Alok Mittal (born 1969) is an Indian police officer, serving as Director General, Bureau of Police Research & Development, Ministry of Home Affairs, Government of India. He belongs to the 1993 batch of the IPS (Haryana Cadre) and has held several important positions throughout his career.

==Posts==
Mittal joined the Indian Police Service in 1993 and has held several important assignments in Haryana and at the national level.
- SP Panchkula, December 1996 – October 1999 (2 years 11 months)
- SP CBI Economic Offences Wing & Cyber Crime Cell, Central Bureau of Investigation, New Delhi November 2001 – November 2005 (4 years)
- SSP Panipat, Haryana December 2005 – January 2007 (1 year 2 months)
- SSP Faridabad, Haryana January 2007 – June 2008 (1 year 6 months), Mittal started the first Indian all-women PCR in Faridabad, Haryana in 2007.
- SSP Rohtak, June 2008 – June 2009 (1 year 1 month)
- Joint Commissioner of Police, Gurgaon, June 2009 – October 2011 (2 years 5 months), Mittal's public centric initiatives to improve policing in Gurgaon received wide appreciation from all sections of society.
- Inspector General of Police, Rohtak Range, Haryana Police, October 2011 – February 2013 (1 year 5 months) Rohtak Area, India
- Commissioner of Police Gurgaon, Feb 2013- Nov 2014. He started the Cyber Safe Campaign in Gurgaon, along with Rakshit Tandon, a cyber security expert.
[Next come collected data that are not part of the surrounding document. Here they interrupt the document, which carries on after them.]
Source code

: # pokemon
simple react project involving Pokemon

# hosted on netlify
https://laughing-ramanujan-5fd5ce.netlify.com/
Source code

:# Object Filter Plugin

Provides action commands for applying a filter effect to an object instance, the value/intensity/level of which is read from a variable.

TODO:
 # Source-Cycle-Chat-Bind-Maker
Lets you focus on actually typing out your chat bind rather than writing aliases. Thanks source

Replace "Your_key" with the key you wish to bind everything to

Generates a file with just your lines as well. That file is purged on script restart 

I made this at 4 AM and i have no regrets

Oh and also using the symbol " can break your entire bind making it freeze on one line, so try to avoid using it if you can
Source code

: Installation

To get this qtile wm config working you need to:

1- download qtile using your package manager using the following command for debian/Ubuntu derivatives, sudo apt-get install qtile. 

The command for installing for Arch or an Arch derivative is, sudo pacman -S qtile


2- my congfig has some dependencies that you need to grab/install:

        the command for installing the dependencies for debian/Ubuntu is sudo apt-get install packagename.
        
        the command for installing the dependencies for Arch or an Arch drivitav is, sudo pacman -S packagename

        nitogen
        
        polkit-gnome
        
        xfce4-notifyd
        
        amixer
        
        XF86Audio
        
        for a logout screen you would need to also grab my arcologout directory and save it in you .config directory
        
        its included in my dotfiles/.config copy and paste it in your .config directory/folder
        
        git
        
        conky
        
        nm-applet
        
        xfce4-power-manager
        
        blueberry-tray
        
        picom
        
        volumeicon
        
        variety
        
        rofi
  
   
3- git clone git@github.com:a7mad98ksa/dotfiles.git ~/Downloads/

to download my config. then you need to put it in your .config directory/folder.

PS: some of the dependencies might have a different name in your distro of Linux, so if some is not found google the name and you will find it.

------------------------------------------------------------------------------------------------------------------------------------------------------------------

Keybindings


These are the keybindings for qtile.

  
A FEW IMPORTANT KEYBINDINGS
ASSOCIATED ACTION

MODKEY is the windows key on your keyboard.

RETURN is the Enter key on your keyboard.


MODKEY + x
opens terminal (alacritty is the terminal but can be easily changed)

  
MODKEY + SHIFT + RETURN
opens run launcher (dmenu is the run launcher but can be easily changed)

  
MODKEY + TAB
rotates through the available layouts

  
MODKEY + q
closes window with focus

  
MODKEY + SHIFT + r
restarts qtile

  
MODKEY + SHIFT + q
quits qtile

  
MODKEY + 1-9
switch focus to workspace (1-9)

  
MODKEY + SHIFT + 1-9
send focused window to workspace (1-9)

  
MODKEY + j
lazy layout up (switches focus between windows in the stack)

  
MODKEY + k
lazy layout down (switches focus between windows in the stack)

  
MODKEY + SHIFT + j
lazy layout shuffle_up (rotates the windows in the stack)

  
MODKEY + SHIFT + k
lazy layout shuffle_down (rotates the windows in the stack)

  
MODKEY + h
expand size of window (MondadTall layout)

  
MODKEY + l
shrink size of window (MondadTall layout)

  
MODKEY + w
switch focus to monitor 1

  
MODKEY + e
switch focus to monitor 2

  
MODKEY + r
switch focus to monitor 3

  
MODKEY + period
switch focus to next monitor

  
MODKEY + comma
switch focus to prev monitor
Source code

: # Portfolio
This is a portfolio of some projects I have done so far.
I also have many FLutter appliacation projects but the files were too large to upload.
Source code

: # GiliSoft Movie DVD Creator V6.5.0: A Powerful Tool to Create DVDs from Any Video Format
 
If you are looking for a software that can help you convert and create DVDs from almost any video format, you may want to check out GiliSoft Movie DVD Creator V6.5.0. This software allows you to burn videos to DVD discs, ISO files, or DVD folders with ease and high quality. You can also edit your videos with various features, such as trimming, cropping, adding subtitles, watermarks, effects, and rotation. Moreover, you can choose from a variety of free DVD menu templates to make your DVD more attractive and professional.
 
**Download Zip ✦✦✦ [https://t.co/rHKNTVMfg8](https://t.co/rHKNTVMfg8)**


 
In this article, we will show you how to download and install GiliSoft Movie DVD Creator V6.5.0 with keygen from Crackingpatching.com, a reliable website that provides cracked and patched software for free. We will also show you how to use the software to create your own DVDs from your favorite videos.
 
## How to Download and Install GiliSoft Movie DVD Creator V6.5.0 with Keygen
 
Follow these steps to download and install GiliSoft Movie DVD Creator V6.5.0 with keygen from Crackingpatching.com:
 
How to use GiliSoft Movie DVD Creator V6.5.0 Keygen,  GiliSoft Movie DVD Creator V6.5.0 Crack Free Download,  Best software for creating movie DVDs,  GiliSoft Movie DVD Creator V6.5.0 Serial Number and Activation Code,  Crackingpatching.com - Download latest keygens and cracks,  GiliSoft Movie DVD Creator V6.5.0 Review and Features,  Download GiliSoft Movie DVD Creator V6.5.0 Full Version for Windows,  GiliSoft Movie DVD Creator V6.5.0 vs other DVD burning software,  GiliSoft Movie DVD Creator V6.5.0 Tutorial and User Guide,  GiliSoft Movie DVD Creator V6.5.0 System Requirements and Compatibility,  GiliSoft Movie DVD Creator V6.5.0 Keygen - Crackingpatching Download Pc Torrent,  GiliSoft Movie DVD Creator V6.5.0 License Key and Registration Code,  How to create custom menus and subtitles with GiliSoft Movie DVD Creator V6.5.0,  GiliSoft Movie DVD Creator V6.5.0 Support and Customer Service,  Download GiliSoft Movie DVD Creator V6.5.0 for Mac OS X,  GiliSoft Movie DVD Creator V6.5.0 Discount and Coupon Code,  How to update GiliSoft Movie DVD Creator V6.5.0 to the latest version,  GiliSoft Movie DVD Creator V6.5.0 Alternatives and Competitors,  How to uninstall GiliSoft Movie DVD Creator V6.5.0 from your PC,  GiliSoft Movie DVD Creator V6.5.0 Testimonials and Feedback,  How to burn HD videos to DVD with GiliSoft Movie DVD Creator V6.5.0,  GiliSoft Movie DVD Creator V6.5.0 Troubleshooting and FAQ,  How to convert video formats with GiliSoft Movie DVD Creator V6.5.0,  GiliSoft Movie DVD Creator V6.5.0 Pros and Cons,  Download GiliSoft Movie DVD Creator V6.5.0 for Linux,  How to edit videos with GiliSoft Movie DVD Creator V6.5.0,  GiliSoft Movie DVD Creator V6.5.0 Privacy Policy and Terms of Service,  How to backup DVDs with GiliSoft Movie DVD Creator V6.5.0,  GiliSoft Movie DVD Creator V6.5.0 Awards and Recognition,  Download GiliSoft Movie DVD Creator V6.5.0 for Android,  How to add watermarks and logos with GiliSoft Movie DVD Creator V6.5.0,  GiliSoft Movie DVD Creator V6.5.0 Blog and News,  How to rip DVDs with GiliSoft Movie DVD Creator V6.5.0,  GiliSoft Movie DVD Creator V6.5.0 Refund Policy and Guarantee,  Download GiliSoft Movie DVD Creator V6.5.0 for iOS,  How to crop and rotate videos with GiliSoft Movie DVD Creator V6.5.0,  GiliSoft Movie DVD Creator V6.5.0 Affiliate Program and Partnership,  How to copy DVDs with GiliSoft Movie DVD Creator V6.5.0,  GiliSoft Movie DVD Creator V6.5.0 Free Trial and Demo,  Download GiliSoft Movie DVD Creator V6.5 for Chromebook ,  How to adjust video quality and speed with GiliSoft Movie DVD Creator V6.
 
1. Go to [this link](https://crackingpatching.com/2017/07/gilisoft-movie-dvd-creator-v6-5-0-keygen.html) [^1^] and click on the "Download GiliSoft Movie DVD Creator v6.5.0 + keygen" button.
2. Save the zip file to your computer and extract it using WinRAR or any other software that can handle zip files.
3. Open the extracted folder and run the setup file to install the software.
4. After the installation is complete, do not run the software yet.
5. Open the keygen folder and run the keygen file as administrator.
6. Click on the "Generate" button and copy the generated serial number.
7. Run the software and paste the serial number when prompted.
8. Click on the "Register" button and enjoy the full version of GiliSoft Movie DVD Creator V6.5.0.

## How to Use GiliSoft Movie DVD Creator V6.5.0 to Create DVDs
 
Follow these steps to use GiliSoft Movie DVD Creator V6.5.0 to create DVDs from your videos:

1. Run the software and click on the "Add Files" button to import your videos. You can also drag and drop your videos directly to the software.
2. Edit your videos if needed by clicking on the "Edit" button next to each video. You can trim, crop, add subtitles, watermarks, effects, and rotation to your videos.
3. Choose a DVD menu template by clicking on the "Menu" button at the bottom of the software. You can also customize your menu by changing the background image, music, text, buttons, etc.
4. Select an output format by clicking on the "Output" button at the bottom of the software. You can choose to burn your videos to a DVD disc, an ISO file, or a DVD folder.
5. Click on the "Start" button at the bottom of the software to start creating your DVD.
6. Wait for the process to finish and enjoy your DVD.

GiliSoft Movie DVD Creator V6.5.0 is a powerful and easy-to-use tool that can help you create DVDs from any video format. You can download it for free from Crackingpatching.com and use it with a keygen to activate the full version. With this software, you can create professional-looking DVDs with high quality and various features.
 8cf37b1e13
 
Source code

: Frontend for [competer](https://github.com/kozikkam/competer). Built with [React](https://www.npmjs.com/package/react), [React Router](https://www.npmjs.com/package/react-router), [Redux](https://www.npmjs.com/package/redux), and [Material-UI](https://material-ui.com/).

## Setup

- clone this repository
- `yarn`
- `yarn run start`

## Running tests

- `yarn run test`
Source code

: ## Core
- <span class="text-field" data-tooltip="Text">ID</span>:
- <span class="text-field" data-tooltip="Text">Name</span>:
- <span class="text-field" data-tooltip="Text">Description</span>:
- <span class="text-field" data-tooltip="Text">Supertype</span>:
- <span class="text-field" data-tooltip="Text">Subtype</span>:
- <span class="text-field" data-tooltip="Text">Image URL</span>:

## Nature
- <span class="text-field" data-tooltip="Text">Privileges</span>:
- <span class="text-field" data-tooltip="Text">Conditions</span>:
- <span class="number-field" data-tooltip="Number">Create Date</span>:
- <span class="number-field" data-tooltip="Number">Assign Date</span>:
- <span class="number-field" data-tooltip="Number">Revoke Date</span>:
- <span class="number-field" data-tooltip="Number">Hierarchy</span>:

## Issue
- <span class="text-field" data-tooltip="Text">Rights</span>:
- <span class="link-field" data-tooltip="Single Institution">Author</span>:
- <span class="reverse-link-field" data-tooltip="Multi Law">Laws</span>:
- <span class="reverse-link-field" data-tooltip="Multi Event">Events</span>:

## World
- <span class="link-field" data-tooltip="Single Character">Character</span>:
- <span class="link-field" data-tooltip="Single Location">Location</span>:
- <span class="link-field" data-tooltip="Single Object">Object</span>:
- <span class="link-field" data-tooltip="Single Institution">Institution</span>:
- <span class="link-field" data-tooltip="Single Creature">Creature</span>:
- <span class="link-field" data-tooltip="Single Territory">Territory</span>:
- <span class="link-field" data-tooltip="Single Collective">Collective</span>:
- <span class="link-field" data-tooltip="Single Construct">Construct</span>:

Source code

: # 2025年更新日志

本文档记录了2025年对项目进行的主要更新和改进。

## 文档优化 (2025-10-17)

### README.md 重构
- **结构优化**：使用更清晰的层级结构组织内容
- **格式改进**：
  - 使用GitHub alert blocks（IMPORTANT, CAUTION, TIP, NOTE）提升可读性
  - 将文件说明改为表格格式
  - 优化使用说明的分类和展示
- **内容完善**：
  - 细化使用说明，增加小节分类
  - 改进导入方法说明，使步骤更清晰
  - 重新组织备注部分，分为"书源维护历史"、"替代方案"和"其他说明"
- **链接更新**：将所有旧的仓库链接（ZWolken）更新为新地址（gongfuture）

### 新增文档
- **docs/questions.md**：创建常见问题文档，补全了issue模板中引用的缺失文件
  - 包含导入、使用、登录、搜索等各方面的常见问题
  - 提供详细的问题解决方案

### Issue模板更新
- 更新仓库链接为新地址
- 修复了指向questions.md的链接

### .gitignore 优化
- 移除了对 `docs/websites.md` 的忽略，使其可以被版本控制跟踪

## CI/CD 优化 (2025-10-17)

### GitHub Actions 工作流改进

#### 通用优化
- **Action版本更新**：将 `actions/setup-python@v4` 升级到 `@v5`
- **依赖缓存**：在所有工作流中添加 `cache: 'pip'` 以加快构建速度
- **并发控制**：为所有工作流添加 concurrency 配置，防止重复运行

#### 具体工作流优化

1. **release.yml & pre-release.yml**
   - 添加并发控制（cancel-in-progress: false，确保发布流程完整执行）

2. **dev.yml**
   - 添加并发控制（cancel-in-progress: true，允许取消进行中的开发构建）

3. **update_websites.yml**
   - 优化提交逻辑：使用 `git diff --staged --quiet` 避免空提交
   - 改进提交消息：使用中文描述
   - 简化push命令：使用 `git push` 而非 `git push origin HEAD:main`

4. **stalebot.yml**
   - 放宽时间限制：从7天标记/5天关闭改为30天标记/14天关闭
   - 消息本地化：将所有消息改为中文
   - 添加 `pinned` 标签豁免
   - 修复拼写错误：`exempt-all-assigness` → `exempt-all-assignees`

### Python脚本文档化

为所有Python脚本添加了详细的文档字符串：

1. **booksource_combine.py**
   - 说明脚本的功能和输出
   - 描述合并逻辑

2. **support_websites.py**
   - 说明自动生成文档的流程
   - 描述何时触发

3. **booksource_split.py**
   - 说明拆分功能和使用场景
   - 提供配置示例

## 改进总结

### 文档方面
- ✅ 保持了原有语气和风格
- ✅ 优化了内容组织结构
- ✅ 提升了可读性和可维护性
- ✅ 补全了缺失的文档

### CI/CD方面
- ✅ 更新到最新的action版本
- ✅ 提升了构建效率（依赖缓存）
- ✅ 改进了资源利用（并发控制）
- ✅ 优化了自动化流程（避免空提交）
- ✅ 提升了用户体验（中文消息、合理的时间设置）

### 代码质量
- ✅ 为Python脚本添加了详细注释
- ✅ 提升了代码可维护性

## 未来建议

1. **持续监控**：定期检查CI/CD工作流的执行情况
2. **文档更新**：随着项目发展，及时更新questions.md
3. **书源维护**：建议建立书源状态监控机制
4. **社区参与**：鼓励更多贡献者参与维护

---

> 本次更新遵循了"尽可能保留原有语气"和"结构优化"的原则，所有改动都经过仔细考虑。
It was conducted in two phases in July–August, 2013 and November, 2014 to educate students, teachers and parents in schools and colleges about the various problems related to cyber security. The campaign covered more than 60 schools and around 60,000 students and reached 4,000 teachers/parents. A summer internship program with the Cyber Crime Cell of Gurgaon Police was also started as part of the Cyber Safe Campaign, the campaign saw engineering and management graduates from various colleges/universities spread in all parts of the country.
- IGP Law & Order, Haryana Nov 2014-April 2015
- Inspector General, National Investigation Agency, April 2015-June 2020 (5 year 2 months) New Delhi, India
- ADGP, CID Chief Haryana, Intelligence Head, July 2020-December 2024 (4 year 5 months) New Delhi, India
- Director General, State Vigilance & Anti Corruption Bureau Haryana, December 2024-December 2025 (1 year 1 month) Panchkula, Haryana
- Director General of Prisons & Haryana Police Housing Corporation Haryana, December 2025-June 2026 (7 months) Panchkula, Haryana
- Director General, Bureau of Police Research & Development, Ministry of Home Affairs, Government of India, since July 2026.

==Recognition==
- Indian Police Medal for Meritorious Service in 2009.
- President's Police Medal for Distinguished Services in 2016.
- Union Home Minister's Asadharan Aasuchana Kushalata Padak 2021 for excellent intelligence service.